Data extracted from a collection
========================================================================
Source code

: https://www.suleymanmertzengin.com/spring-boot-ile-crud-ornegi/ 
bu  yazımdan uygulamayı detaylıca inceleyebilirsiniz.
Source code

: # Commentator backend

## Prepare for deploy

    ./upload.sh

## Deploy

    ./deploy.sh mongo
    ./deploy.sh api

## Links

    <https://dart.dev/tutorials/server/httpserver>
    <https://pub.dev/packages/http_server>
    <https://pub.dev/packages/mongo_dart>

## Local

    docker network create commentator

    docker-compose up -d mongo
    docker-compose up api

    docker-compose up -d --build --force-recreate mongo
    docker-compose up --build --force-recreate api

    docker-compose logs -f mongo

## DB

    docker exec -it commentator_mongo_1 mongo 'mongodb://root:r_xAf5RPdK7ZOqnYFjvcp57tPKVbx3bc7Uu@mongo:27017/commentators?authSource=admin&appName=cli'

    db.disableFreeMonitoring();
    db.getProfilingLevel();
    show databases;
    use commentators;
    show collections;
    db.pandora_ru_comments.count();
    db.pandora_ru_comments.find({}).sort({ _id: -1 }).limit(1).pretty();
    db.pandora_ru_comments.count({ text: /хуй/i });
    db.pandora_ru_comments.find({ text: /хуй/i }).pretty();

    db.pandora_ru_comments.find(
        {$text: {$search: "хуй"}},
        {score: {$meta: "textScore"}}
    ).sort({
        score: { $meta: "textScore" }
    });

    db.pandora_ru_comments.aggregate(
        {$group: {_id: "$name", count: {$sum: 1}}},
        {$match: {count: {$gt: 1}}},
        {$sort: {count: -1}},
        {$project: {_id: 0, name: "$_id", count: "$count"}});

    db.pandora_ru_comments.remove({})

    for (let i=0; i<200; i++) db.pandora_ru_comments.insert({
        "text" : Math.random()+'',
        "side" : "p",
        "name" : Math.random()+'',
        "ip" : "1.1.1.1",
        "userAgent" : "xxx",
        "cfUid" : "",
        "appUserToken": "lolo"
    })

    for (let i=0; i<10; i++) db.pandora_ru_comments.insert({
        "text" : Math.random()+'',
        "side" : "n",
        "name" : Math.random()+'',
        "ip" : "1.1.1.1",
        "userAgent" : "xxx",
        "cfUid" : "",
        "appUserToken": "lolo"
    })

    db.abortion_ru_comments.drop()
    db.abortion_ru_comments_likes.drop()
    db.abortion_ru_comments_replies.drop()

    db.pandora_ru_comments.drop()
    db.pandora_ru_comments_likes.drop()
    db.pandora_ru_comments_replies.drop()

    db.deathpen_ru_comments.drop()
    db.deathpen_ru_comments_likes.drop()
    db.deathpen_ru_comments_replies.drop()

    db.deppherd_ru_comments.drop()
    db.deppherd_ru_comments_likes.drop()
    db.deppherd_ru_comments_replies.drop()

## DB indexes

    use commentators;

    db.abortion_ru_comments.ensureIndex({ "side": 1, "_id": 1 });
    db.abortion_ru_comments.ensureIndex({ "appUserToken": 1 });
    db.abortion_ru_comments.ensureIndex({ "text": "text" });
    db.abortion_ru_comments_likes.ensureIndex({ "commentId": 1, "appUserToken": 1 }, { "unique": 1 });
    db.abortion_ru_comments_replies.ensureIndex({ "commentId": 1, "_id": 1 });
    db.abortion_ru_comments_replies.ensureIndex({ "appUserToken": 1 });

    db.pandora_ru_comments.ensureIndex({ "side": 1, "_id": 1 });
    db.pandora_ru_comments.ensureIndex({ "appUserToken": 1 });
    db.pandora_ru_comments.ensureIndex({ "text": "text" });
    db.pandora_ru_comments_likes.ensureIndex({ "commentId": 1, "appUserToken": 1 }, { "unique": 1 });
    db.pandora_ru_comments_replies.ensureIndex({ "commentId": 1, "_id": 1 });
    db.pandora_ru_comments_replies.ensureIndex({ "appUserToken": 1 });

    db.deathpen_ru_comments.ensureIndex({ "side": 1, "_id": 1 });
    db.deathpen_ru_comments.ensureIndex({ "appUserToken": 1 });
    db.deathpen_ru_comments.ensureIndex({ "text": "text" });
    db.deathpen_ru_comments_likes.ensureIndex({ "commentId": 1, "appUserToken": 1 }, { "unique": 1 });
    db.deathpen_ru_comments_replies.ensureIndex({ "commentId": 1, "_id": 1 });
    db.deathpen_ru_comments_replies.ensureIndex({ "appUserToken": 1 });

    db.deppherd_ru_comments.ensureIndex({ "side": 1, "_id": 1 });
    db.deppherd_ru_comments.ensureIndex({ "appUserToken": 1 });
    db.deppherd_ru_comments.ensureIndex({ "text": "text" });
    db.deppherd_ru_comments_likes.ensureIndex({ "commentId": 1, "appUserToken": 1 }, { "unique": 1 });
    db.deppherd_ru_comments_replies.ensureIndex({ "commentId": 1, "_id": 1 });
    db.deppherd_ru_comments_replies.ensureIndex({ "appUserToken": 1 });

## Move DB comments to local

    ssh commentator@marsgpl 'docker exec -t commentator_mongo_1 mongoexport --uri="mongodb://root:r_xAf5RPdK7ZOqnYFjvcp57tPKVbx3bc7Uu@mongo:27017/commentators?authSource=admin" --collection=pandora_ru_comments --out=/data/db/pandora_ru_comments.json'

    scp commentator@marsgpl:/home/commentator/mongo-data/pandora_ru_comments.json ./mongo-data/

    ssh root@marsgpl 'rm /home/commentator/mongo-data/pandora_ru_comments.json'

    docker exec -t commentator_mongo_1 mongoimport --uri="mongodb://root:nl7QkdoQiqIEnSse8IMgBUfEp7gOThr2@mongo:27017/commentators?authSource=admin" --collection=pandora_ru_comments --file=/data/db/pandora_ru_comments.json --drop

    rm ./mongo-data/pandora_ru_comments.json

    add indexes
========================================================================
→ Assignment
The full data, repeated exactly, is the only acceptable output.

→ Reply
Source code

: https://www.suleymanmertzengin.com/spring-boot-ile-crud-ornegi/ 
bu  yazımdan uygulamayı detaylıca inceleyebilirsiniz.
Source code

: # Commentator backend

## Prepare for deploy

    ./upload.sh

## Deploy

    ./deploy.sh mongo
    ./deploy.sh api

## Links

    <https://dart.dev/tutorials/server/httpserver>
    <https://pub.dev/packages/http_server>
    <https://pub.dev/packages/mongo_dart>

## Local

    docker network create commentator

    docker-compose up -d mongo
    docker-compose up api

    docker-compose up -d --build --force-recreate mongo
    docker-compose up --build --force-recreate api

    docker-compose logs -f mongo

## DB

    docker exec -it commentator_mongo_1 mongo 'mongodb://root:r_xAf5RPdK7ZOqnYFjvcp57tPKVbx3bc7Uu@mongo:27017/commentators?authSource=admin&appName=cli'

    db.disableFreeMonitoring();
    db.getProfilingLevel();
    show databases;
    use commentators;
    show collections;
    db.pandora_ru_comments.count();
    db.pandora_ru_comments.find({}).sort({ _id: -1 }).limit(1).pretty();
    db.pandora_ru_comments.count({ text: /хуй/i });
    db.pandora_ru_comments.find({ text: /хуй/i }).pretty();

    db.pandora_ru_comments.find(
        {$text: {$search: "хуй"}},
        {score: {$meta: "textScore"}}
    ).sort({
        score: { $meta: "textScore" }
    });

    db.pandora_ru_comments.aggregate(
        {$group: {_id: "$name", count: {$sum: 1}}},
        {$match: {count: {$gt: 1}}},
        {$sort: {count: -1}},
        {$project: {_id: 0, name: "$_id", count: "$count"}});

    db.pandora_ru_comments.remove({})

    for (let i=0; i<200; i++) db.pandora_ru_comments.insert({
        "text" : Math.random()+'',
        "side" : "p",
        "name" : Math.random()+'',
        "ip" : "1.1.1.1",
        "userAgent" : "xxx",
        "cfUid" : "",
        "appUserToken": "lolo"
    })

    for (let i=0; i<10; i++) db.pandora_ru_comments.insert({
        "text" : Math.random()+'',
        "side" : "n",
        "name" : Math.random()+'',
        "ip" : "1.1.1.1",
        "userAgent" : "xxx",
        "cfUid" : "",
        "appUserToken": "lolo"
    })

    db.abortion_ru_comments.drop()
    db.abortion_ru_comments_likes.drop()
    db.abortion_ru_comments_replies.drop()

    db.pandora_ru_comments.drop()
    db.pandora_ru_comments_likes.drop()
    db.pandora_ru_comments_replies.drop()

    db.deathpen_ru_comments.drop()
    db.deathpen_ru_comments_likes.drop()
    db.deathpen_ru_comments_replies.drop()

    db.deppherd_ru_comments.drop()
    db.deppherd_ru_comments_likes.drop()
    db.deppherd_ru_comments_replies.drop()

## DB indexes

    use commentators;

    db.abortion_ru_comments.ensureIndex({ "side": 1, "_id": 1 });
    db.abortion_ru_comments.ensureIndex({ "appUserToken": 1 });
    db.abortion_ru_comments.ensureIndex({ "text": "text" });
    db.abortion_ru_comments_likes.ensureIndex({ "commentId": 1, "appUserToken": 1 }, { "unique": 1 });
    db.abortion_ru_comments_replies.ensureIndex({ "commentId": 1, "_id": 1 });
    db.abortion_ru_comments_replies.ensureIndex({ "appUserToken": 1 });

    db.pandora_ru_comments.ensureIndex({ "side": 1, "_id": 1 });
    db.pandora_ru_comments.ensureIndex({ "appUserToken": 1 });
    db.pandora_ru_comments.ensureIndex({ "text": "text" });
    db.pandora_ru_comments_likes.ensureIndex({ "commentId": 1, "appUserToken": 1 }, { "unique": 1 });
    db.pandora_ru_comments_replies.ensureIndex({ "commentId": 1, "_id": 1 });
    db.pandora_ru_comments_replies.ensureIndex({ "appUserToken": 1 });

    db.deathpen_ru_comments.ensureIndex({ "side": 1, "_id": 1 });
    db.deathpen_ru_comments.ensureIndex({ "appUserToken": 1 });
    db.deathpen_ru_comments.ensureIndex({ "text": "text" });
    db.deathpen_ru_comments_likes.ensureIndex({ "commentId": 1, "appUserToken": 1 }, { "unique": 1 });
    db.deathpen_ru_comments_replies.ensureIndex({ "commentId": 1, "_id": 1 });
    db.deathpen_ru_comments_replies.ensureIndex({ "appUserToken": 1 });

    db.deppherd_ru_comments.ensureIndex({ "side": 1, "_id": 1 });
    db.deppherd_ru_comments.ensureIndex({ "appUserToken": 1 });
    db.deppherd_ru_comments.ensureIndex({ "text": "text" });
    db.deppherd_ru_comments_likes.ensureIndex({ "commentId": 1, "appUserToken": 1 }, { "unique": 1 });
    db.deppherd_ru_comments_replies.ensureIndex({ "commentId": 1, "_id": 1 });
    db.deppherd_ru_comments_replies.ensureIndex({ "appUserToken": 1 });

## Move DB comments to local

    ssh commentator@marsgpl 'docker exec -t commentator_mongo_1 mongoexport --uri="mongodb://root:r_xAf5RPdK7ZOqnYFjvcp57tPKVbx3bc7Uu@mongo:27017/commentators?authSource=admin" --collection=pandora_ru_comments --out=/data/db/pandora_ru_comments.json'

    scp commentator@marsgpl:/home/commentator/mongo-data/pandora_ru_comments.json ./mongo-data/

    ssh root@marsgpl 'rm /home/commentator/mongo-data/pandora_ru_comments.json'

    docker exec -t commentator_mongo_1 mongoimport --uri="mongodb://root:nl7QkdoQiqIEnSse8IMgBUfEp7gOThr2@mongo:27017/commentators?authSource=admin" --collection=pandora_ru_comments --file=/data/db/pandora_ru_comments.json --drop

    rm ./mongo-data/pandora_ru_comments.json

    add indexes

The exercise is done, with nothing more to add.